Food Safety Modernization Act
Produce Safety Alliance
Grower Training Course Information
About the course:
The Food Safety Grower Training curriculum has been specifically designed to provide a foundation of Good Agricultural Practices knowledge that includes emphasis on co-management of food safety and environmental management goals, while outlining the requirements in the Food Safety Modernization Act (FSMA) Produce Safety Rule. It was developed through a nationwide collaboration including produce growers, extension educators, researchers, produce industry representatives and government personnel.
Who Should Attend?
The Grower Training Course is for fruit and vegetable Growers, Harvesters, Packers, Cooler/Holders and others interested in learning about the Food Safety Modernization Act (FSMA) Produce Safety Rule (PSR), Good Agricultural Practices (GAPs), co-management of natural resources, produce safety & food safety.

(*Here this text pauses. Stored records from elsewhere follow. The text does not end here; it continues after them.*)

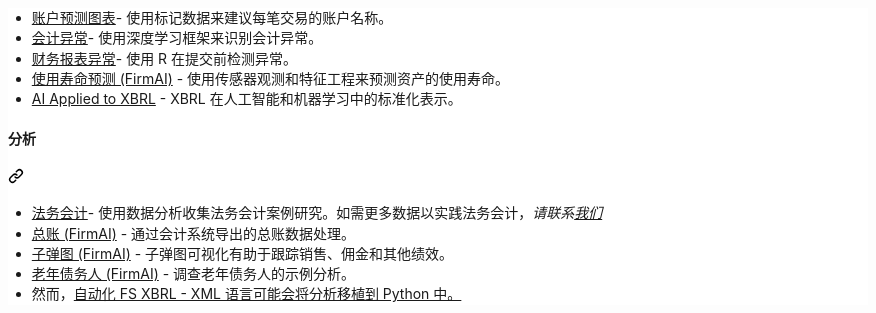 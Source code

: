 <ul dir="auto">
<li><a href="https://github.com/agdgovsg/ml-coa-charging"><font style="vertical-align: inherit;"><font style="vertical-align: inherit;">账户预测图表</font></font></a><font style="vertical-align: inherit;"><font style="vertical-align: inherit;">- 使用标记数据来建议每笔交易的账户名称。</font></font></li>
<li><a href="https://github.com/GitiHubi/deepAI/blob/master/GTC_2018_Lab-solutions.ipynb"><font style="vertical-align: inherit;"><font style="vertical-align: inherit;">会计异常</font></font></a><font style="vertical-align: inherit;"><font style="vertical-align: inherit;">- 使用深度学习框架来识别会计异常。</font></font></li>
<li><a href="https://github.com/rameshcalamur/fin-stmt-anom"><font style="vertical-align: inherit;"><font style="vertical-align: inherit;">财务报表异常</font></font></a><font style="vertical-align: inherit;"><font style="vertical-align: inherit;">- 使用 R 在提交前检测异常。</font></font></li>
<li><a href="http://www.firmai.org/documents/Aged%20Debtors/" rel="nofollow"><font style="vertical-align: inherit;"><font style="vertical-align: inherit;">使用寿命预测 (FirmAI)</font></font></a><font style="vertical-align: inherit;"><font style="vertical-align: inherit;"> - 使用传感器观测和特征工程来预测资产的使用寿命。</font></font></li>
<li><a href="https://github.com/Niels-Peter/XBRL-AI"><font style="vertical-align: inherit;"><font style="vertical-align: inherit;">AI Applied to XBRL</font></font></a><font style="vertical-align: inherit;"><font style="vertical-align: inherit;"> - XBRL 在人工智能和机器学习中的标准化表示。</font></font></li>
</ul>
<p dir="auto"><a name="user-content-accounting-analytics"></a></p>
<div class="markdown-heading" dir="auto"><h4 tabindex="-1" class="heading-element" dir="auto"><font style="vertical-align: inherit;"><font style="vertical-align: inherit;">分析</font></font></h4><a id="user-content-analytics" class="anchor" aria-label="永久链接：分析" href="#analytics"><svg class="octicon octicon-link" viewBox="0 0 16 16" version="1.1" width="16" height="16" aria-hidden="true"><path d="m7.775 3.275 1.25-1.25a3.5 3.5 0 1 1 4.95 4.95l-2.5 2.5a3.5 3.5 0 0 1-4.95 0 .751.751 0 0 1 .018-1.042.751.751 0 0 1 1.042-.018 1.998 1.998 0 0 0 2.83 0l2.5-2.5a2.002 2.002 0 0 0-2.83-2.83l-1.25 1.25a.751.751 0 0 1-1.042-.018.751.751 0 0 1-.018-1.042Zm-4.69 9.64a1.998 1.998 0 0 0 2.83 0l1.25-1.25a.751.751 0 0 1 1.042.018.751.751 0 0 1 .018 1.042l-1.25 1.25a3.5 3.5 0 1 1-4.95-4.95l2.5-2.5a3.5 3.5 0 0 1 4.95 0 .751.751 0 0 1-.018 1.042.751.751 0 0 1-1.042.018 1.998 1.998 0 0 0-2.83 0l-2.5 2.5a1.998 1.998 0 0 0 0 2.83Z"></path></svg></a></div>
<ul dir="auto">
<li><a href="https://github.com/mschermann/forensic_accounting"><font style="vertical-align: inherit;"><font style="vertical-align: inherit;">法务会计</font></font></a><font style="vertical-align: inherit;"><font style="vertical-align: inherit;">- 使用数据分析收集法务会计案例研究。</font><font style="vertical-align: inherit;">如需更多数据以实践法务会计，</font></font><em><font style="vertical-align: inherit;"><font style="vertical-align: inherit;">请联系</font></font><a href="https://github.com/mschermann/"><font style="vertical-align: inherit;"><font style="vertical-align: inherit;">我们</font></font></a></em></li>
<li><a href="http://www.firmai.org/documents/General%20Ledger/" rel="nofollow"><font style="vertical-align: inherit;"><font style="vertical-align: inherit;">总账 (FirmAI)</font></font></a><font style="vertical-align: inherit;"><font style="vertical-align: inherit;"> - 通过会计系统导出的总账数据处理。</font></font></li>
<li><a href="http://www.firmai.org/documents/Bullet-Graph-Article/" rel="nofollow"><font style="vertical-align: inherit;"><font style="vertical-align: inherit;">子弹图 (FirmAI)</font></font></a><font style="vertical-align: inherit;"><font style="vertical-align: inherit;"> - 子弹图可视化有助于跟踪销售、佣金和其他绩效。</font></font></li>
<li><a href="http://www.firmai.org/documents/Aged%20Debtors/" rel="nofollow"><font style="vertical-align: inherit;"><font style="vertical-align: inherit;">老年债务人 (FirmAI)</font></font></a><font style="vertical-align: inherit;"><font style="vertical-align: inherit;"> - 调查老年债务人的示例分析。</font></font></li>
<li><a href="https://github.com/CharlesHoffmanCPA/charleshoffmanCPA.github.io"><font style="vertical-align: inherit;"></font></a><font style="vertical-align: inherit;"><font style="vertical-align: inherit;">然而，</font><a href="https://github.com/CharlesHoffmanCPA/charleshoffmanCPA.github.io"><font style="vertical-align: inherit;">自动化 FS XBRL - XML 语言可能会将分析移植到 Python 中。</font></a></font></li>
</ul>
<p dir="auto"><a name="user-content-accounting-text"></a></p>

The course is one way to satisfy the FSMA Produce Safety Rule requirement outlined in CFR 21-112.22(c) that requires 'At least one supervisor or responsible party from your farm must have successfully completed food safety training at least equivalent to that received under standardized curriculum recognized as adequate by the Food and Drug Administration (FDA).'
Benefits of Attending the Course:
Individuals who participate in this course are expected to gain a basic understanding of:
- Microorganisms relevant to produce safety and where they may be found on the farm
- How to identify microbial risks, practices that reduces risks, and how to begin implementing produce safety practices on the farm
- Parts of a Farm Food Safety Plan and how to begin writing one
- Requirements in the FSMA Produce Safety Rule
- Receive a certificate from the Association of Food and Drug Officials (AFDO) verifying completion of course
The course will teach attendees who manage food safety programs and/or food safety professionals the requirements of the Produce Safety Rule. The personnel responsible for food safety will then take the course information back to their respective operations and implement the necessary Produce Safety Rule requirements. The food safety professional can then ensure their operation understands and implements the practices outlined in the FSMA Produce Safety Rule. The course will also help the food safety professional define the specific backup documentation that will be needed to comply with the Produce Safety Rule.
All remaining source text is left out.